* [THE RECORDS]
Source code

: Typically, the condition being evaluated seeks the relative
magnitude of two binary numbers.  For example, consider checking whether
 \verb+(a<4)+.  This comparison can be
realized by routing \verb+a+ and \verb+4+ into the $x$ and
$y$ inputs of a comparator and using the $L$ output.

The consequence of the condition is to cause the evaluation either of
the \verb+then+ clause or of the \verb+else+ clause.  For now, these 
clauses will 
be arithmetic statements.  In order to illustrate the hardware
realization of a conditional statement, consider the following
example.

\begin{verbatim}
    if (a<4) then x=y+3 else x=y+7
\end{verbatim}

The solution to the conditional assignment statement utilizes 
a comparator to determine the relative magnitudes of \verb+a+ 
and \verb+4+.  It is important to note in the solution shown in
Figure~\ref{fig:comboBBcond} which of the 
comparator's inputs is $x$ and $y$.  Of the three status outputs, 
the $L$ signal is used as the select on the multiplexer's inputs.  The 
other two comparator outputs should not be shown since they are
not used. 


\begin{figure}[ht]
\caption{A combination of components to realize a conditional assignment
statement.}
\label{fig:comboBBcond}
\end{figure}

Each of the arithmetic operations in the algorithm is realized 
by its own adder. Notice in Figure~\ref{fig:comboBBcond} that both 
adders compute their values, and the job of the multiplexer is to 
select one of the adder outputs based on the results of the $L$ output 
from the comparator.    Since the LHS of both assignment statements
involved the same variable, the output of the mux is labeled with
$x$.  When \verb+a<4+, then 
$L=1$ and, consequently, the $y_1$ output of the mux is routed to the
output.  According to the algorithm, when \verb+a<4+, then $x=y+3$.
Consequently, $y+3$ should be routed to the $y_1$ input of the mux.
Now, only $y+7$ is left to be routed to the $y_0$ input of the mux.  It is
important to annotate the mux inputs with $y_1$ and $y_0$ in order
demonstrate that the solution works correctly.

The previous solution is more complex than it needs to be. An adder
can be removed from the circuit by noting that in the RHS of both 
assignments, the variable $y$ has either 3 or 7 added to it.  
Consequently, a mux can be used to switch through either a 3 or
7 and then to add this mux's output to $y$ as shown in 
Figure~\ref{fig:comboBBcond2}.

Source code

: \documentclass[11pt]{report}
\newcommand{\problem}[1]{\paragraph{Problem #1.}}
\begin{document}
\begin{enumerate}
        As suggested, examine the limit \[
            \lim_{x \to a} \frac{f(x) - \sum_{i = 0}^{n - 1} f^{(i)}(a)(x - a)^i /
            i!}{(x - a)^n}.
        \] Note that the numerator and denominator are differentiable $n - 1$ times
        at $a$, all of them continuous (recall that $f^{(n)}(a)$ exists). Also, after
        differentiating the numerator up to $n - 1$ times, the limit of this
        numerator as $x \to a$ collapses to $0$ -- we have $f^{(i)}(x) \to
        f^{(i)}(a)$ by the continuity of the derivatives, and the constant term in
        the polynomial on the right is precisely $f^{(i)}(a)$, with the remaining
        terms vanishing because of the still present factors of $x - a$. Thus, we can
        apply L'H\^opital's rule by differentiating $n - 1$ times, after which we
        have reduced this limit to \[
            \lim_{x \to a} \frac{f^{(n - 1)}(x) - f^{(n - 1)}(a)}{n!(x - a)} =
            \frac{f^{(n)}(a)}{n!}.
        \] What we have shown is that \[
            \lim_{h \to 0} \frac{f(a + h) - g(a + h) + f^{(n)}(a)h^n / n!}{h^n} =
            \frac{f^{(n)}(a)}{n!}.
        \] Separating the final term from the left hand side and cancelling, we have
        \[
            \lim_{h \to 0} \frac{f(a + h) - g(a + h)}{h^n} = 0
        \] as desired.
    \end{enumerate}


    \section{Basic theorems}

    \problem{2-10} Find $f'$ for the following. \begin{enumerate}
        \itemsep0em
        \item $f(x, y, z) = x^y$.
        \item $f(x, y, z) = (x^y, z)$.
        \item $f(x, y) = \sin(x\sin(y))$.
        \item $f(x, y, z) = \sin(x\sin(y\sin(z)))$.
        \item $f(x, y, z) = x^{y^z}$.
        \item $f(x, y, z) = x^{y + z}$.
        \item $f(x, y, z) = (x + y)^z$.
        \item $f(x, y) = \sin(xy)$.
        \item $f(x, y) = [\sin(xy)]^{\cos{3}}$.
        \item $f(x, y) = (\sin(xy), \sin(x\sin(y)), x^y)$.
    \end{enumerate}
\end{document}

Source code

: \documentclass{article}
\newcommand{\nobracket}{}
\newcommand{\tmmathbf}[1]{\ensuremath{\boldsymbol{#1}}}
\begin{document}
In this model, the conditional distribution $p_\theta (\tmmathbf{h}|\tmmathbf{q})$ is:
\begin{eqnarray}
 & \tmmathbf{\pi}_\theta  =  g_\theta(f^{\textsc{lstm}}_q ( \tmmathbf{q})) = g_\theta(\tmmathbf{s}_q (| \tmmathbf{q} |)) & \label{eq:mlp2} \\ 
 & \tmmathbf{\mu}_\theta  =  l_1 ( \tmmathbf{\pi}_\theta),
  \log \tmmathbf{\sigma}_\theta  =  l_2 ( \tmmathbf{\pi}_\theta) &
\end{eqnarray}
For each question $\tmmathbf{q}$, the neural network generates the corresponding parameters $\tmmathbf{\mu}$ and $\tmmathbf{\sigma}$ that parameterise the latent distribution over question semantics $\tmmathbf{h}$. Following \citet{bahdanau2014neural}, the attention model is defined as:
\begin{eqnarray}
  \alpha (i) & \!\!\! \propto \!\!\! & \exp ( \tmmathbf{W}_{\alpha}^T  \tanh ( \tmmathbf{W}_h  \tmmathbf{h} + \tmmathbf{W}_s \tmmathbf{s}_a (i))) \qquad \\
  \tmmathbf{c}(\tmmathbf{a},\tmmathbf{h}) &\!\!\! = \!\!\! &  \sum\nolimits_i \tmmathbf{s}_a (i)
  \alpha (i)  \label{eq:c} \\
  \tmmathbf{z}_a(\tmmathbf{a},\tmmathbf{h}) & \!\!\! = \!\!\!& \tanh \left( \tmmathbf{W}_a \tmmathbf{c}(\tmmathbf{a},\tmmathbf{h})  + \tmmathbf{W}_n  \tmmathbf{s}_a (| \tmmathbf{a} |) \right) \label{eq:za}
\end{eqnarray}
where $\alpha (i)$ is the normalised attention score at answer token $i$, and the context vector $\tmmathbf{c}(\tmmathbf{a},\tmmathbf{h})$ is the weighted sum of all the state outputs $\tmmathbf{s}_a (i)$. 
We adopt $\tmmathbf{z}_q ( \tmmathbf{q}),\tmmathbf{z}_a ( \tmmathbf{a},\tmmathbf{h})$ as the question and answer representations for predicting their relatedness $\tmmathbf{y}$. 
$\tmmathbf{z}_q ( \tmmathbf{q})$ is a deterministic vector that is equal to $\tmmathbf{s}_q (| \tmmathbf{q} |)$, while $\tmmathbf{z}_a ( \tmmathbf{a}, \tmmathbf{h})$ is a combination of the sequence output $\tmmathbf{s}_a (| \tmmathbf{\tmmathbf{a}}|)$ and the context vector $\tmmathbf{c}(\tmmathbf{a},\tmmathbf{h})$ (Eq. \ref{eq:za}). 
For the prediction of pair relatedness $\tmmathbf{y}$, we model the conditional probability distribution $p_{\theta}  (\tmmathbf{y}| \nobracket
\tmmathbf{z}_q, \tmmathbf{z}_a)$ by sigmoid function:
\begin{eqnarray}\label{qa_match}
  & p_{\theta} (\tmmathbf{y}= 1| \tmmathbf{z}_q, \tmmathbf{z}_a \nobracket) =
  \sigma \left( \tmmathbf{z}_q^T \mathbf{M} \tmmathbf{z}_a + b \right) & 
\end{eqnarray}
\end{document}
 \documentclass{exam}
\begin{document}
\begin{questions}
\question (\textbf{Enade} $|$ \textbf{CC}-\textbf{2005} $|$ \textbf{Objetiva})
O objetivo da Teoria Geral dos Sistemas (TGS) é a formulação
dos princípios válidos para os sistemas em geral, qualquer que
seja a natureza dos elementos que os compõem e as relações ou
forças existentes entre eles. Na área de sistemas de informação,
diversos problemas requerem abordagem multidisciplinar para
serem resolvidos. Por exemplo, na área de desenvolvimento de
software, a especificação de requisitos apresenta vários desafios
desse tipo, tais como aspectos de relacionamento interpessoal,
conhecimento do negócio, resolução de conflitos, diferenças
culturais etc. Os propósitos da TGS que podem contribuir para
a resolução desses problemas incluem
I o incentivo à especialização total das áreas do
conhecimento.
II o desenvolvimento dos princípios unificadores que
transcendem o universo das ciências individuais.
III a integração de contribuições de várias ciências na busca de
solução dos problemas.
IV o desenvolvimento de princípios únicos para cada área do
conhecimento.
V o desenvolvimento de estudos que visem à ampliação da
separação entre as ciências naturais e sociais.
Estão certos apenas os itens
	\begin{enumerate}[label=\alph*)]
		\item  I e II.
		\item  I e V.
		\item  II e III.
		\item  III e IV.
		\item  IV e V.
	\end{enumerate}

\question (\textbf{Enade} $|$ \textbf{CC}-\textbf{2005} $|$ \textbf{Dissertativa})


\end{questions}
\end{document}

* [TASK PROMPT]
For the string "with", count every line of the material where it appears and state only the count.

* [THE COMPLETED TASK]
3